CAPABILITY STUBBS.
It was clearly Lucy's duty not to go back to Newnham, whatever Maria Stubbs' hurry might be, until she had told her Cousin Mary what had passed between her and Wyatt Edgell in the gallery.
It is not usual, even at Cambridge, where there have been so many social revolutions of late, for young women to receive the visits of gentlemen, and exchange the privileged amenities of engaged persons, without acquainting the elders of their household.

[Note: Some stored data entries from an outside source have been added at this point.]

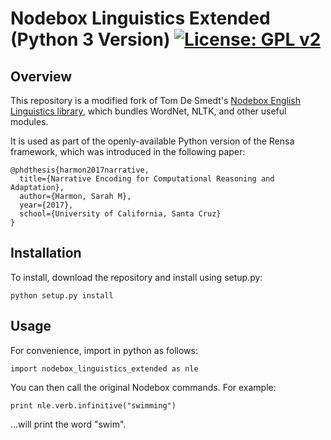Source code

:# Nodebox Linguistics Extended (Python 3 Version) [![License: GPL v2](https://img.shields.io/badge/License-GPL%20v2-blue.svg)](https://www.gnu.org/licenses/old-licenses/gpl-2.0.en.html)
## Overview 
This repository is a modified fork of Tom De Smedt's [Nodebox English Linguistics library](https://www.nodebox.net/code/index.php/Linguistics), which bundles WordNet, NLTK, and other useful modules.

It is used as part of the openly-available Python version of the Rensa framework, which was introduced in the following paper:

```
@phdthesis{harmon2017narrative,
  title={Narrative Encoding for Computational Reasoning and Adaptation},
  author={Harmon, Sarah M},
  year={2017},
  school={University of California, Santa Cruz}
}
```

## Installation 
To install, download the repository and install using setup.py:
```
python setup.py install
```

## Usage
For convenience, import in python as follows:
```
import nodebox_linguistics_extended as nle
```

You can then call the original Nodebox commands.  For example:
```
print nle.verb.infinitive("swimming")
```
...will print the word "swim".
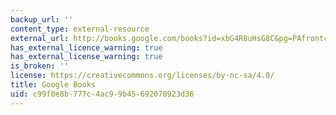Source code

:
 ```yaml
---
backup_url: ''
content_type: external-resource
external_url: http://books.google.com/books?id=xbG4R8uHsG8C&pg=PAfrontcover
has_external_licence_warning: true
has_external_license_warning: true
is_broken: ''
license: https://creativecommons.org/licenses/by-nc-sa/4.0/
title: Google Books
uid: c99f0e8b-777c-4ac9-9b45-692070923d36
---
```

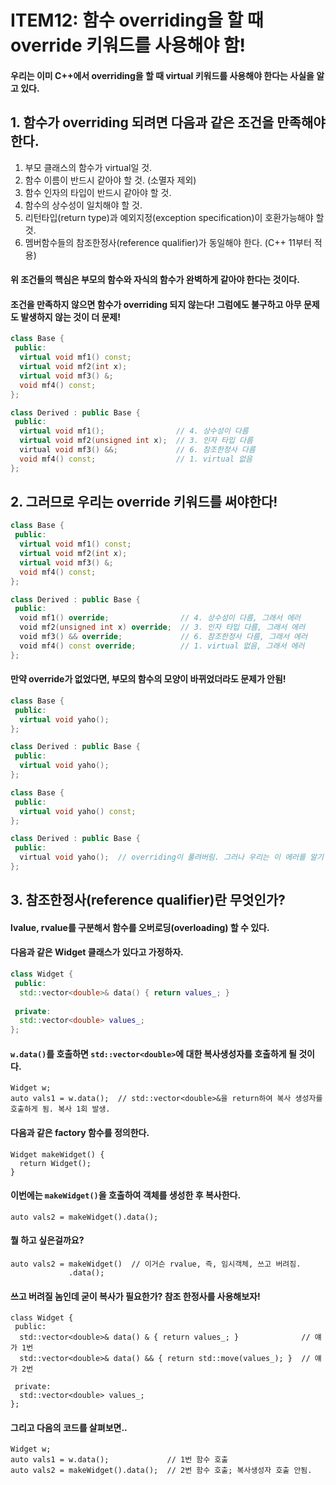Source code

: # ITEM12: 함수 overriding을 할 때 override 키워드를 사용해야 함!

#### 우리는 이미 C++에서 overriding을 할 때 virtual 키워드를 사용해야 한다는 사실을 알고 있다.

## 1. 함수가 overriding 되려면 다음과 같은 조건을 만족해야 한다.
1. 부모 클래스의 함수가 virtual일 것.
2. 함수 이름이 반드시 같아야 할 것. (소멸자 제외)
3. 함수 인자의 타입이 반드시 같아야 할 것.
4. 함수의 상수성이 일치해야 할 것.
5. 리턴타입(return type)과 예외지정(exception specification)이 호환가능해야 할 것.
6. 멤버함수들의 참조한정사(reference qualifier)가 동일해야 한다. (C++ 11부터 적용)

#### 위 조건들의 핵심은 부모의 함수와 자식의 함수가 완벽하게 같아야 한다는 것이다.

#### 조건을 만족하지 않으면 함수가 overriding 되지 않는다! 그럼에도 불구하고 아무 문제도 발생하지 않는 것이 더 문제!
```c++
class Base {
 public:
  virtual void mf1() const;
  virtual void mf2(int x);
  virtual void mf3() &;
  void mf4() const;
};

class Derived : public Base {
 public:
  virtual void mf1();                // 4. 상수성이 다름
  virtual void mf2(unsigned int x);  // 3. 인자 타입 다름
  virtual void mf3() &&;             // 6. 참조한정사 다름
  void mf4() const;                  // 1. virtual 없음
};
```

## 2. 그러므로 우리는 override 키워드를 써야한다!
```c++
class Base {
 public:
  virtual void mf1() const;
  virtual void mf2(int x);
  virtual void mf3() &;
  void mf4() const;
};

class Derived : public Base {
 public:
  void mf1() override;                // 4. 상수성이 다름, 그래서 에러
  void mf2(unsigned int x) override;  // 3. 인자 타입 다름, 그래서 에러
  void mf3() && override;             // 6. 참조한정사 다름, 그래서 에러
  void mf4() const override;          // 1. virtual 없음, 그래서 에러
};
```
#### 만약 override가 없었다면, 부모의 함수의 모양이 바뀌었더라도 문제가 안됨!
```c++
class Base {
 public:
  virtual void yaho();
};

class Derived : public Base {
 public:
  virtual void yaho();
};
```

```c++
class Base {
 public:
  virtual void yaho() const;
};

class Derived : public Base {
 public:
  virtual void yaho();  // overriding이 풀려버림. 그러나 우리는 이 에러를 알기 힘들다.
};
```

## 3. 참조한정사(reference qualifier)란 무엇인가?
#### lvalue, rvalue를 구분해서 함수를 오버로딩(overloading) 할 수 있다.
#### 다음과 같은 Widget 클래스가 있다고 가정하자.
```c++
class Widget {
 public:
  std::vector<double>& data() { return values_; }
  
 private:
  std::vector<double> values_;
};
```
#### ```w.data()```를 호출하면 ```std::vector<double>```에 대한 복사생성자를 호출하게 될 것이다.
```
Widget w;
auto vals1 = w.data();  // std::vector<double>&을 return하여 복사 생성자를 호출하게 됨. 복사 1회 발생.
```
#### 다음과 같은 factory 함수를 정의한다.
```
Widget makeWidget() {
  return Widget();
}
```
#### 이번에는 ```makeWidget()```을 호출하여 객체를 생성한 후 복사한다.
```
auto vals2 = makeWidget().data();
```
#### 뭘 하고 싶은걸까요?
```
auto vals2 = makeWidget()  // 이거슨 rvalue, 즉, 임시객체, 쓰고 버려짐.
             .data();
```
#### 쓰고 버려질 놈인데 굳이 복사가 필요한가? 참조 한정사를 사용해보자!
```
class Widget {
 public:
  std::vector<double>& data() & { return values_; }              // 얘가 1번
  std::vector<double>& data() && { return std::move(values_); }  // 얘가 2번
  
 private:
  std::vector<double> values_;
};
```
#### 그리고 다음의 코드를 살펴보면..
```
Widget w;
auto vals1 = w.data();             // 1번 함수 호출
auto vals2 = makeWidget().data();  // 2번 함수 호출; 복사생성자 호출 안됨.
```
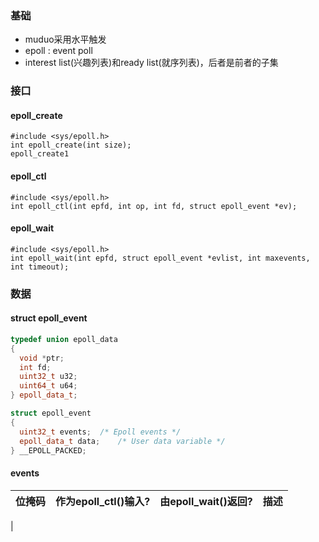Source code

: ### 基础
- muduo采用水平触发
- epoll : event poll
- interest list(兴趣列表)和ready list(就序列表)，后者是前者的子集
### 接口
#### epoll_create
```
#include <sys/epoll.h>
int epoll_create(int size);
epoll_create1
```

#### epoll_ctl
```
#include <sys/epoll.h>
int epoll_ctl(int epfd, int op, int fd, struct epoll_event *ev);
```

#### epoll_wait
```
#include <sys/epoll.h>
int epoll_wait(int epfd, struct epoll_event *evlist, int maxevents, int timeout);
```

### 数据
#### struct epoll_event
```c++
typedef union epoll_data
{
  void *ptr;
  int fd;
  uint32_t u32;
  uint64_t u64;
} epoll_data_t;

struct epoll_event
{
  uint32_t events;	/* Epoll events */
  epoll_data_t data;	/* User data variable */
} __EPOLL_PACKED;
```

#### events
| 位掩码 | 作为epoll_ctl()输入? | 由epoll_wait()返回? | 描述 |
| ---- | -------------------:| :----------------: | :--: |
| 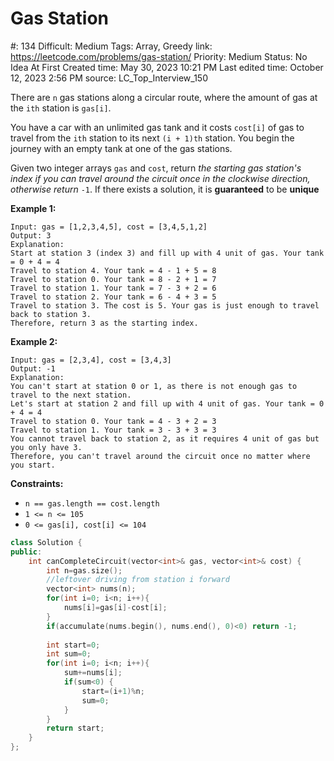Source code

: # Gas Station

#: 134
Difficult: Medium
Tags: Array, Greedy
link: https://leetcode.com/problems/gas-station/
Priority: Medium
Status: No Idea At First
Created time: May 30, 2023 10:21 PM
Last edited time: October 12, 2023 2:56 PM
source: LC_Top_Interview_150

There are `n` gas stations along a circular route, where the amount of gas at the `ith` station is `gas[i]`.

You have a car with an unlimited gas tank and it costs `cost[i]` of gas to travel from the `ith` station to its next `(i + 1)th` station. You begin the journey with an empty tank at one of the gas stations.

Given two integer arrays `gas` and `cost`, return *the starting gas station's index if you can travel around the circuit once in the clockwise direction, otherwise return* `-1`. If there exists a solution, it is **guaranteed** to be **unique**

**Example 1:**

```
Input: gas = [1,2,3,4,5], cost = [3,4,5,1,2]
Output: 3
Explanation:
Start at station 3 (index 3) and fill up with 4 unit of gas. Your tank = 0 + 4 = 4
Travel to station 4. Your tank = 4 - 1 + 5 = 8
Travel to station 0. Your tank = 8 - 2 + 1 = 7
Travel to station 1. Your tank = 7 - 3 + 2 = 6
Travel to station 2. Your tank = 6 - 4 + 3 = 5
Travel to station 3. The cost is 5. Your gas is just enough to travel back to station 3.
Therefore, return 3 as the starting index.

```

**Example 2:**

```
Input: gas = [2,3,4], cost = [3,4,3]
Output: -1
Explanation:
You can't start at station 0 or 1, as there is not enough gas to travel to the next station.
Let's start at station 2 and fill up with 4 unit of gas. Your tank = 0 + 4 = 4
Travel to station 0. Your tank = 4 - 3 + 2 = 3
Travel to station 1. Your tank = 3 - 3 + 3 = 3
You cannot travel back to station 2, as it requires 4 unit of gas but you only have 3.
Therefore, you can't travel around the circuit once no matter where you start.

```

**Constraints:**

- `n == gas.length == cost.length`
- `1 <= n <= 105`
- `0 <= gas[i], cost[i] <= 104`

```cpp
class Solution {
public:
    int canCompleteCircuit(vector<int>& gas, vector<int>& cost) {
        int n=gas.size();
        //leftover driving from station i forward
        vector<int> nums(n);
        for(int i=0; i<n; i++){
            nums[i]=gas[i]-cost[i];
        }
        if(accumulate(nums.begin(), nums.end(), 0)<0) return -1;
        
        int start=0;
        int sum=0;
        for(int i=0; i<n; i++){
            sum+=nums[i];
            if(sum<0) {
                start=(i+1)%n;
                sum=0;
            }
        }
        return start;
    }
};
```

There was no one to acquaint at the lodge but Cousin Mary. It was no use telling the Master, he would confuse it with Dick's courtship that had been over sixty years ago, and he would be telling Nurse Brannan that Lucy's mother first met her lover in a dancing-booth at a fair. The Master's wife was almost past telling; she had been growing weaker day by day ever since that accident; the world had been slipping away from her ever since. She had ceased to take any interest in anything that was going on around her. She seldom spoke now; sight and strength and speech were all failing. When she did speak, she had only one question to ask: 'How is the Master?'
But Lucy would not admit that she had any engagement yet to tell anybody about. She had only told Wyatt Edgell that he might go back to work, and she had further told him that he might think of her at certain times.
This was all; no promise, no real engagement. Of course he ought not to have taken her into his arms until he was properly engaged. He had been premature, but Lucy had no one but herself to blame for it.
This is how Lucy reasoned as she walked back to Newnham with Miss Stubbs. She went straight back without seeing the Master's wife or Cousin Mary; she positively crept out of the lodge as if she had done some shameful thing, and was afraid of being found out. She was very nice to Maria on the way. She called her dear, which is quite an unheard-of thing among the Stoics of Newnham, but Miss Stubbs was not to be taken in.
'It's pretty far gone,' she observed with a sniff, when Lucy made a timid little allusion to Edgell's visit to the gallery.
'Oh dear no, not at all!' Lucy said sweetly.